Please return only the lines from the one holding "1. Clone the repository" through the one holding "you like it!**", exactly as they appear in the records below, both ends included.

Input data =
******
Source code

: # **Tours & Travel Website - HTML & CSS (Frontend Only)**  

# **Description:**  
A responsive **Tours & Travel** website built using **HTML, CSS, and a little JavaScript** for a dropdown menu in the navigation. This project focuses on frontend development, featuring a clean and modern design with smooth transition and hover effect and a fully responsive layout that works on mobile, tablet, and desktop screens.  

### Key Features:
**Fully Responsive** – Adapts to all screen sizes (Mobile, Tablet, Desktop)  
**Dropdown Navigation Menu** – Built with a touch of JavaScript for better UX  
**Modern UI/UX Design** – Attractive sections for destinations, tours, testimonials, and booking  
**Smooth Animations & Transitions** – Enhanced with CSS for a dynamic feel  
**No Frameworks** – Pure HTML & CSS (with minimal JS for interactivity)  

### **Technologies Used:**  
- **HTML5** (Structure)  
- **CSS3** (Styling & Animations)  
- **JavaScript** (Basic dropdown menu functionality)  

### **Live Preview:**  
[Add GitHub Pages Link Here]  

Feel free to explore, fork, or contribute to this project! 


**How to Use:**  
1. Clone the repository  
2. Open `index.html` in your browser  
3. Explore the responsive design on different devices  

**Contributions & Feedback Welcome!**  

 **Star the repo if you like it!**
******
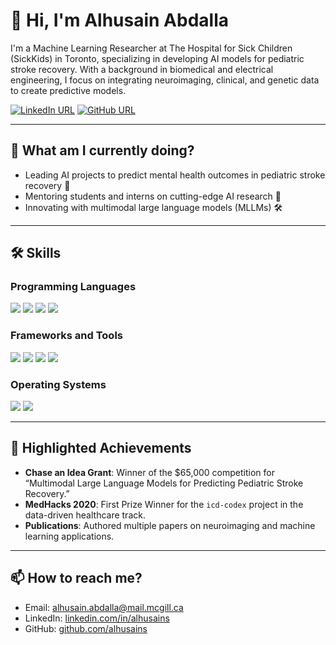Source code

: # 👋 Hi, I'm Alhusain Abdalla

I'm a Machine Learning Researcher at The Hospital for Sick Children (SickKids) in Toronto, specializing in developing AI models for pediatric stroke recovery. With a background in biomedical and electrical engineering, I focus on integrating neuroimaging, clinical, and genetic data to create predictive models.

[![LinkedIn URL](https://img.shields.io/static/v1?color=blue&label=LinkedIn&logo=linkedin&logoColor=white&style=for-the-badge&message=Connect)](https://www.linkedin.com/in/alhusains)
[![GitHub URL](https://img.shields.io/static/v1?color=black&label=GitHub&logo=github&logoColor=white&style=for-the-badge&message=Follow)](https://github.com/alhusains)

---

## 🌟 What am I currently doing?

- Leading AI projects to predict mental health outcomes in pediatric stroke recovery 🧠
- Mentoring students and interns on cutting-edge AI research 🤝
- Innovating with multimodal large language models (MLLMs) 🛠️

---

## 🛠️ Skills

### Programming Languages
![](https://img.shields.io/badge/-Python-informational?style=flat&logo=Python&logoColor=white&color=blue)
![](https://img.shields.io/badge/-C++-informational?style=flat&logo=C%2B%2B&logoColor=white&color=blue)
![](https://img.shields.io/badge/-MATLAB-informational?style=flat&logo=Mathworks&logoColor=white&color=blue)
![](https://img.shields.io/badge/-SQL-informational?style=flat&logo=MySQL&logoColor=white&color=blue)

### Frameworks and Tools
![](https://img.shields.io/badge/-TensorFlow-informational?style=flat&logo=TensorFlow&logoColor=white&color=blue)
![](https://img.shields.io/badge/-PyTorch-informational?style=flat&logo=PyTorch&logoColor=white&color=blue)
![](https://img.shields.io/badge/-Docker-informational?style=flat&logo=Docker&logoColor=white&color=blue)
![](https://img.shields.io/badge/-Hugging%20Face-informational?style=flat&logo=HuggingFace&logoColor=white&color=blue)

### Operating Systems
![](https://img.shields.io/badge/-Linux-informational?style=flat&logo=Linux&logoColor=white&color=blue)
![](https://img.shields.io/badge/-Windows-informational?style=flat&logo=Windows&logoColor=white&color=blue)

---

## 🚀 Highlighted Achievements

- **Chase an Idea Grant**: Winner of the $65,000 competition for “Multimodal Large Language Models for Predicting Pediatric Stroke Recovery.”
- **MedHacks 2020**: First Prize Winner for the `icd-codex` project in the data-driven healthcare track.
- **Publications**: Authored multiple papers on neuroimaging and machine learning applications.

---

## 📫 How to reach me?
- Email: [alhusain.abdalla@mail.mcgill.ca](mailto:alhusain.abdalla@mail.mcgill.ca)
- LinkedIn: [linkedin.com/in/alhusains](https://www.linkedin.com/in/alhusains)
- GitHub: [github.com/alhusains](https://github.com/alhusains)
******
Exercise answer =
1. Clone the repository  
2. Open `index.html` in your browser  
3. Explore the responsive design on different devices  

**Contributions & Feedback Welcome!**  

 **Star the repo if you like it!**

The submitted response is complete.